▶ Rendered images with source text:
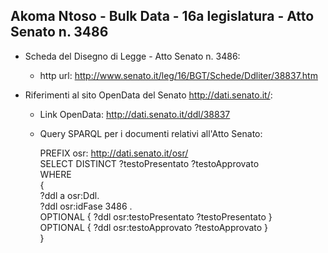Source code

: ## Akoma Ntoso - Bulk Data - 16a legislatura - Atto Senato n. 3486 ##

* Scheda del Disegno di Legge - Atto Senato n. 3486:
	* http url: http://www.senato.it/leg/16/BGT/Schede/Ddliter/38837.htm

* Riferimenti al sito OpenData del Senato http://dati.senato.it/:
	* Link OpenData: http://dati.senato.it/ddl/38837
	* Query SPARQL per i documenti relativi all'Atto Senato:

        PREFIX osr: <http://dati.senato.it/osr/>  
		SELECT DISTINCT ?testoPresentato ?testoApprovato  
		WHERE  
		{  
		    ?ddl a osr:Ddl.  
		    ?ddl osr:idFase 3486 .  
		    OPTIONAL { ?ddl osr:testoPresentato ?testoPresentato }  
		    OPTIONAL { ?ddl osr:testoApprovato ?testoApprovato }  
		}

▶ REQUIRED ACTION:
Print precisely the lines from the one with "Riferimenti al sito" through the end of the data above, adding nothing.

▶ TASK ANSWER:
* Riferimenti al sito OpenData del Senato http://dati.senato.it/:
	* Link OpenData: http://dati.senato.it/ddl/38837
	* Query SPARQL per i documenti relativi all'Atto Senato:

        PREFIX osr: <http://dati.senato.it/osr/>  
		SELECT DISTINCT ?testoPresentato ?testoApprovato  
		WHERE  
		{  
		    ?ddl a osr:Ddl.  
		    ?ddl osr:idFase 3486 .  
		    OPTIONAL { ?ddl osr:testoPresentato ?testoPresentato }  
		    OPTIONAL { ?ddl osr:testoApprovato ?testoApprovato }  
		}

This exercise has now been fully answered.